Intervenant en premier, Aicha Mohamed Robleh a tout d’abord présenté les différentes connotations du terme « culture » avant de rappeler les fonctions que celle-ci assume au sein d’une société, en soulignant notamment que la culture représente avant tout l’identité d’un peuple et qu’elle sert entre autres à divertir, à éduquer, à instruire, à rappeler le passé mais aussi à faire évoluer une société vers le progrès. Elle a par ailleurs précisé que « la culture d’un peuple n’est pas quelque chose de figé mais qu’elle évolue et doit nécessairement évoluer grâce aux contacts avec d’autres peuples ».

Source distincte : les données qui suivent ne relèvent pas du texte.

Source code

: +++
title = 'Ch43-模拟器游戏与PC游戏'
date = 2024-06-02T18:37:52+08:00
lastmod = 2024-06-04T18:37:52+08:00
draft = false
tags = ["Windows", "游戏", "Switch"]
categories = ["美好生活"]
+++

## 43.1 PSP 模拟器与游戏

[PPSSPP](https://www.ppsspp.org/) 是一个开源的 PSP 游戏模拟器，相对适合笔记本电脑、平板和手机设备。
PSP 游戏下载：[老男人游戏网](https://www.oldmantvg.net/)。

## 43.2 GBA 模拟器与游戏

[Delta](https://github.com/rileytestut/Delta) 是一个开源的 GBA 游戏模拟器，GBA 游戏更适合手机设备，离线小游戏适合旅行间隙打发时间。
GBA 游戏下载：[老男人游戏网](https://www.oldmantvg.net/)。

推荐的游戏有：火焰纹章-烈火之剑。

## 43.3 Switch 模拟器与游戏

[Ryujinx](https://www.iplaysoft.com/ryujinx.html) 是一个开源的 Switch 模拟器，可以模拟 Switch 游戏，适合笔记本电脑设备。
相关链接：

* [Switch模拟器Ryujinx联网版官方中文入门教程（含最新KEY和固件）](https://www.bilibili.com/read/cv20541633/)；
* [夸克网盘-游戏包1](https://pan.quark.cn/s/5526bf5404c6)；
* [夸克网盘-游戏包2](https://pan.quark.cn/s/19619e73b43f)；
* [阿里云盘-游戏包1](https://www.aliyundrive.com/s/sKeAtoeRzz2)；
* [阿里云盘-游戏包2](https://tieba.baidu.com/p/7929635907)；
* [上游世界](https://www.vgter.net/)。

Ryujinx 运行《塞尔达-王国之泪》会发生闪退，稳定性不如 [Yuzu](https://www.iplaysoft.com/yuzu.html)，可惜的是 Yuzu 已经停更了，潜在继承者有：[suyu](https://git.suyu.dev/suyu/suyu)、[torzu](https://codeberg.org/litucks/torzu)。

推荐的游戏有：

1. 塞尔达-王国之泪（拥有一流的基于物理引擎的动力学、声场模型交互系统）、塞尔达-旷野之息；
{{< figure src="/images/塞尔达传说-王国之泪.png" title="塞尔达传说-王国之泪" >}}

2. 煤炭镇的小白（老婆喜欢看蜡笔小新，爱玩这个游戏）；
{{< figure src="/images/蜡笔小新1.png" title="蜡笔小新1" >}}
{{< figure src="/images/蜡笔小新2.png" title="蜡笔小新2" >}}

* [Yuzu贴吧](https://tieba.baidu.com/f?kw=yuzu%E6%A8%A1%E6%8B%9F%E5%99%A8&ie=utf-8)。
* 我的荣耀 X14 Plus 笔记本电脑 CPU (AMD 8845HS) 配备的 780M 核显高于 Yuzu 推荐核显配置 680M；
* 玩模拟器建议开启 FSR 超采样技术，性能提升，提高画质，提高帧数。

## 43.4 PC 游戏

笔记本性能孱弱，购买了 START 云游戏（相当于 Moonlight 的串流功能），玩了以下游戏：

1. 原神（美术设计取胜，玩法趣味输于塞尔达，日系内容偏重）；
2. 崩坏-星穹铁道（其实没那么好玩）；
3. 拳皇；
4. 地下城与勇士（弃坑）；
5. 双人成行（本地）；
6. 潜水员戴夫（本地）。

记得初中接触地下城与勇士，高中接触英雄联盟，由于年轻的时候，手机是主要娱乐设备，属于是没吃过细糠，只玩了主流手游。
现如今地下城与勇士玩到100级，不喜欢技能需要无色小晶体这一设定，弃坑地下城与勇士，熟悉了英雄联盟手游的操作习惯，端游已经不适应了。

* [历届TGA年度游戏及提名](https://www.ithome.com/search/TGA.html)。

Répondant ensuite avec beaucoup de perspicacité aux questions des participants qui ont suivi son exposé, l’érudit de la culture djiboutienne n’a pas manqué d’exalter le public par son talent de narratrice et surtout son sens humoristique avec des récits et des anecdotes illustrant la vie quotidienne des Djiboutiens. De son côté, Ali Moussa Iyeh, qui a défini les « savoirs endogènes » comme étant des savoirs et des connaissances issus des traditions ancestrales, citant comme exemples « XEER ISSA » chez les Issas, « QAADA » chez les afars et « GADA » chez les Oromos, a souligné que ces patrimoines culturels qui régissaient le mode de vie de ces peuples présentent des valeurs incontestables et méritent par conséquent d’être valorisés. Dr Ali Moussa a ensuite démontré combien l’Afrique, qui regorge d’une culture riche et variée, serait gagnante en exploitant dans beaucoup de domaines ces savoirs endogènes dont l’utilité est avérée, au lieu de se cantonner dans des pratiques héritées de la colonisation. Dans la perspective de procéder à cet exercice qu’il appelle « décolonisation culturelle », celui-ci a préconisé de passer par quatre phases, qui sont la phase de la collecte des données, celle de leur sélection en fonction de leurs utilités, celle d’opérationnalisation et enfin celle d’institutionnalisation qui consiste à exploiter ces savoirs dans les domaines divers tels que l’éducation, la médecine, l’agriculture, etc. Comme pour Aicha Robleh, l’exposé du Dr Ali Moussa a débouché sur un large débat très enrichissant qui a permis de conscientiser le public sur le fait que la culture endogène constitue un socle sur lequel se construit la modernité.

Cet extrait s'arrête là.